The first official website Silesky built was for Sheldon and Sons. It marked a real shift in what the agency was capable of delivering, from a boutique print and branding shop to an operation that could follow a client’s brand across every medium where it needed to live.
Susi’s design philosophy, carried through every decade of the agency’s work, does not bend to accommodate what is new. The standard she applies to a logo has not changed since the 1990s. Does the mark work in one solid color, and does it read clearly at pen size? If the answer is no, the logo is not finished. Gradients fail that test. Layered effects fail it. Typography readable only at a specific scale fails it too. Brand systems built without that standard tend to need rebuilding within five to seven years. Those built with it age without requiring intervention.
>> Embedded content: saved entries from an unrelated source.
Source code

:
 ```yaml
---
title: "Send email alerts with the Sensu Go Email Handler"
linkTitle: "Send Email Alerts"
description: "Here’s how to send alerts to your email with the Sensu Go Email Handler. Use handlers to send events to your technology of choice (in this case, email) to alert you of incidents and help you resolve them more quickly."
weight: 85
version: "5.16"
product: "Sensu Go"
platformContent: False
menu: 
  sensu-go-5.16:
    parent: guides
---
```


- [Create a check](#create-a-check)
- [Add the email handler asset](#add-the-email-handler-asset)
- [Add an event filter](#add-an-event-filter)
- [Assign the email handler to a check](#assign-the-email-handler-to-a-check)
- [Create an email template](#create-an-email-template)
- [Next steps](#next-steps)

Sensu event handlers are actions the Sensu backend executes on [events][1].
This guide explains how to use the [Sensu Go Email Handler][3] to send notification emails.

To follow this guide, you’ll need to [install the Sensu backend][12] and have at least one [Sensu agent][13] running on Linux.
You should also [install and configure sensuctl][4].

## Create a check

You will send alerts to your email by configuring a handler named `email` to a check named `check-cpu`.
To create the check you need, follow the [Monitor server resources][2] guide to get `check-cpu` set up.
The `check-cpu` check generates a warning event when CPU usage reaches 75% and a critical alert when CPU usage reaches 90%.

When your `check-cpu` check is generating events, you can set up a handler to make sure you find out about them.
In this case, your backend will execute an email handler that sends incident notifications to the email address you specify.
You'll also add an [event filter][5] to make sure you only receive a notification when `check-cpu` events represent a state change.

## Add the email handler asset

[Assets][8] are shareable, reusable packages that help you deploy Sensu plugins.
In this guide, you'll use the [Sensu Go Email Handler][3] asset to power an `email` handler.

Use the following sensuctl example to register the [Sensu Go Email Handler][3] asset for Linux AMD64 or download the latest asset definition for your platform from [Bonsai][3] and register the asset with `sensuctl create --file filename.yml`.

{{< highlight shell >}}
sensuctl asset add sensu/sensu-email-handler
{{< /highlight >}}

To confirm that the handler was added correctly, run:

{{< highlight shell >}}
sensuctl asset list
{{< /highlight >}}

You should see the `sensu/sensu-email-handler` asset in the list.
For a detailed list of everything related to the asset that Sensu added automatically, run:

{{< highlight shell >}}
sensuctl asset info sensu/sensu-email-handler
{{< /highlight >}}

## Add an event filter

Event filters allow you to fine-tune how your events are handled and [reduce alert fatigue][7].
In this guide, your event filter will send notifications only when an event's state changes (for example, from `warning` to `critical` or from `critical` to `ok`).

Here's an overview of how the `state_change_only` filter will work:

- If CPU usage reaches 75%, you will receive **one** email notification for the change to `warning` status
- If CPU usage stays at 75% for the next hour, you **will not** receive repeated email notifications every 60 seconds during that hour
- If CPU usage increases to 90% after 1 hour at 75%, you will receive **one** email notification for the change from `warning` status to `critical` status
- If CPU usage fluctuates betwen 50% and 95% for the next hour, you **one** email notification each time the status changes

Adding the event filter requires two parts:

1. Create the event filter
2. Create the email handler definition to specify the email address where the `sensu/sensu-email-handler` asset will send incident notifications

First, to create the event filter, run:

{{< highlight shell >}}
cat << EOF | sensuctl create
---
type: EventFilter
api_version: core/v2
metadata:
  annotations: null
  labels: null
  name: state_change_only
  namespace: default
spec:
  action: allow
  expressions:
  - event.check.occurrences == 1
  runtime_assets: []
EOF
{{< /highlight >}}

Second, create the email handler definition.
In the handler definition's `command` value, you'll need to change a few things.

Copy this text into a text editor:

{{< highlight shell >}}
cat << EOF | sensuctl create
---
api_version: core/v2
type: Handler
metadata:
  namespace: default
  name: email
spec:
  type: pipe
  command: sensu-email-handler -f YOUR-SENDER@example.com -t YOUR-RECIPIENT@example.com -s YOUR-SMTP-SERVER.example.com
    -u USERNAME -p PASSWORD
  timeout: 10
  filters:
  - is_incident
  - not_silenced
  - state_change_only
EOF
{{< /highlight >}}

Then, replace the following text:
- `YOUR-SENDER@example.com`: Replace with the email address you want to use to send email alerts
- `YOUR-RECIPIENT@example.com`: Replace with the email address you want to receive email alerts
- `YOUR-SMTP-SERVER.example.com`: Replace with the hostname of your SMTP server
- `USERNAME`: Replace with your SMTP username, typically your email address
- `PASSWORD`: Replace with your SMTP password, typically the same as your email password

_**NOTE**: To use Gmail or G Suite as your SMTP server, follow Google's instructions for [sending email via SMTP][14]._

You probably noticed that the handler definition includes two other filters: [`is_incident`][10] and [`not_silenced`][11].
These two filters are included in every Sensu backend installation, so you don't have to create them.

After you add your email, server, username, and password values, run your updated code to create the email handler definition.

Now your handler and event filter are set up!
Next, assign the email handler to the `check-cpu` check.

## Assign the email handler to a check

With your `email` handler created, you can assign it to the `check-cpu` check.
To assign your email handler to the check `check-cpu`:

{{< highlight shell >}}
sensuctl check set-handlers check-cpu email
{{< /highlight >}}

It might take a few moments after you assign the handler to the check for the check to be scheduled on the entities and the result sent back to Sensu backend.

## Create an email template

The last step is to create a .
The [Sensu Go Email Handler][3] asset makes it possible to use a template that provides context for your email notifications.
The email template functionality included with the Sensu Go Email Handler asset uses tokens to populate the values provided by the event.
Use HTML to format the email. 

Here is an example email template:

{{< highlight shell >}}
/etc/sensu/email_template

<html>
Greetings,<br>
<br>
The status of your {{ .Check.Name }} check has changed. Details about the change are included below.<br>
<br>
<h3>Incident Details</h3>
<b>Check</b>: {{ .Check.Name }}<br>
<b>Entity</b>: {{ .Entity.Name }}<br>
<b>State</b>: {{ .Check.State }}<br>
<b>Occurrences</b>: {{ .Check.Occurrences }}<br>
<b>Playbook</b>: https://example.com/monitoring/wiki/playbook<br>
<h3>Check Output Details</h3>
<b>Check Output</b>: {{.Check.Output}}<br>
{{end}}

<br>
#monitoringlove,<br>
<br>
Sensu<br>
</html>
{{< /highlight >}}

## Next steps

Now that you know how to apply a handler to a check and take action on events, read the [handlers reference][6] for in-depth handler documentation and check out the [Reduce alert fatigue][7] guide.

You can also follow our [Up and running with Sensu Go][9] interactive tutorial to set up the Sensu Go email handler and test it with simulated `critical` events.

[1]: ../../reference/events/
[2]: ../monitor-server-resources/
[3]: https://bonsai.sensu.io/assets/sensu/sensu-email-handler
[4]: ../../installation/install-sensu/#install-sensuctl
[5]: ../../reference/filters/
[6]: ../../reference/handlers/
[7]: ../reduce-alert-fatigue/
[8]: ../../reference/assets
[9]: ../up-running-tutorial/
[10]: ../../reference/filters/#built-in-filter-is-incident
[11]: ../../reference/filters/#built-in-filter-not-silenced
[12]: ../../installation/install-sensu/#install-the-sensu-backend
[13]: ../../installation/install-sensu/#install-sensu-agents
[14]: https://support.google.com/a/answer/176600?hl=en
Clients rarely notice the difference during the project. A decade later, when the file still works exactly as intended, the principle proves itself.
Building the Roster
The Names That Built the Network
The story of Silesky’s early expansion wasn’t written in data points or broad market categories; it was written through the trust of individual advocates. In the beginning, growth didn’t come from a sales team; it came from one mortgage lender who saw the value in professional branding, from community leaders in the non-profit sector who spoke highly and loudly of the work Silesky was doing on their behalf, and from local entrepreneurs who opened doors to their own professional circles.
These early adopters acted as a bridge, allowing the agency to translate its design expertise across vastly different business landscapes. What began as a niche presence soon scaled into a diverse portfolio:
Real Estate & Finance: High-stakes branding for mortgage providers and real estate agents established a reputation for professionalism and market authority.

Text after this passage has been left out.